FIG. 2C shows a two-station configuration 240 of a multi-station module 241 having two processing stations 203. FIG. 2D shows a first three-station configuration 250 of a multi-station module 251 having three processing stations 203. FIG. 2E shows a second three-station configuration 260 of a multi-station module 261 having three processing stations 203. Upon reading and understanding the disclosed subject matter, a person of ordinary skill in the art will recognize that, for example, the first three-station configuration 250 and the second three-station configuration 260 may be arranged in close proximity to each other, thereby again reducing an overall footprint of a process tool using such processing station configurations.

FIG. 2F shows a five-station configuration 270 of a multi-station module 271 having five processing stations 203. FIG. 2G shows a six-station configuration 280 of a multi-station module 281 having six processing stations 203. FIG. 2H shows a seven-station configuration 290 of a multi-station module 291 having seven processing stations 203.

The various examples of processing-station arrangements within a processing module of FIGS. 2C through 2H are provided as examples only. The skilled artisan will recognize that various numbers and arrangements of the processing stations, in addition to those shown, may be considered and still be within a scope of the disclosed subject matter.

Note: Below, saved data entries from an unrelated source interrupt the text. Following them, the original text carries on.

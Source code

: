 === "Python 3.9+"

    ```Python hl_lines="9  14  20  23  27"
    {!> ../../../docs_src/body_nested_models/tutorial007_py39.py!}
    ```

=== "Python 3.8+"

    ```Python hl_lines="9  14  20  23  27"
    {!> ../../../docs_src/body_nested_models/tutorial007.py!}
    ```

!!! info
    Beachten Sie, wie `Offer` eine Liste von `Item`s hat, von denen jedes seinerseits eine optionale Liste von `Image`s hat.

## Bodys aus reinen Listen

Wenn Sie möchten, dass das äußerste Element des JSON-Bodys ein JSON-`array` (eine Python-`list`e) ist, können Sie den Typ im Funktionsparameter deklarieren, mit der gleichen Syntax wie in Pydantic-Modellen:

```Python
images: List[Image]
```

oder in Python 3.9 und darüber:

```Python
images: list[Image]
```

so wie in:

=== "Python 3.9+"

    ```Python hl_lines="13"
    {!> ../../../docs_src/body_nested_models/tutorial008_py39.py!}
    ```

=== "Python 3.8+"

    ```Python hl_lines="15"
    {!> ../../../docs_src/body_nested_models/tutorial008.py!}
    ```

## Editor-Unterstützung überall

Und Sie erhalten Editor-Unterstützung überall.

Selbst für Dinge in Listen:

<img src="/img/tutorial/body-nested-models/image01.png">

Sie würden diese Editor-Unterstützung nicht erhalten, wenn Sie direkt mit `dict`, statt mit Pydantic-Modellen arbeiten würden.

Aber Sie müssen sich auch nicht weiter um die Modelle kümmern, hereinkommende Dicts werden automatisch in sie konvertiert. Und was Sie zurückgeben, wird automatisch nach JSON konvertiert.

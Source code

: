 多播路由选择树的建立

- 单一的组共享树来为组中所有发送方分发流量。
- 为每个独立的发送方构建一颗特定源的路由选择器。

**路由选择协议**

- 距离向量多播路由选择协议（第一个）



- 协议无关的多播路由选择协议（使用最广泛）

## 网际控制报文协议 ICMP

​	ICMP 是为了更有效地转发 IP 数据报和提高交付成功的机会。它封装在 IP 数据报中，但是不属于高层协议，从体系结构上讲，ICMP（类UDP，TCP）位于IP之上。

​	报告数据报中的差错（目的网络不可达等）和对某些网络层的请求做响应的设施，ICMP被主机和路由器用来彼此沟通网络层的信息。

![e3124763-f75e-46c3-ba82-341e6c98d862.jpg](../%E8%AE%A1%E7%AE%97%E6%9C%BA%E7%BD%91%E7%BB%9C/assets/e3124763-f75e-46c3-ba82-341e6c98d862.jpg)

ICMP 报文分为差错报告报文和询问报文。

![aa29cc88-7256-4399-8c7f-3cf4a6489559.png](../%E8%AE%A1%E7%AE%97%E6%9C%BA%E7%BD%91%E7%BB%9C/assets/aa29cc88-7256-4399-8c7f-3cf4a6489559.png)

FIG. 3A shows an exemplary embodiment of a cut-away plan view of a multi-station, semiconductor-processing tool 300 having a square-shaped arrangement 323 of processing stations 203. The semiconductor-processing tool 300 is shown to include a plurality of multi-station modules 301A-301D. Although the plurality of the multi-station modules 301A-301D is shown with individual ones of the modules splayed at angles with reference to one another, no such angular limitation is intended. That is, the multi-station modules 301A-301D may be arranged such that at least one edge of one module is parallel to at least one other of the modules. As shown, a chamber transfer-port 325A-325D is located between a vacuum-transfer module 321 and each multi-station module 301A-301D.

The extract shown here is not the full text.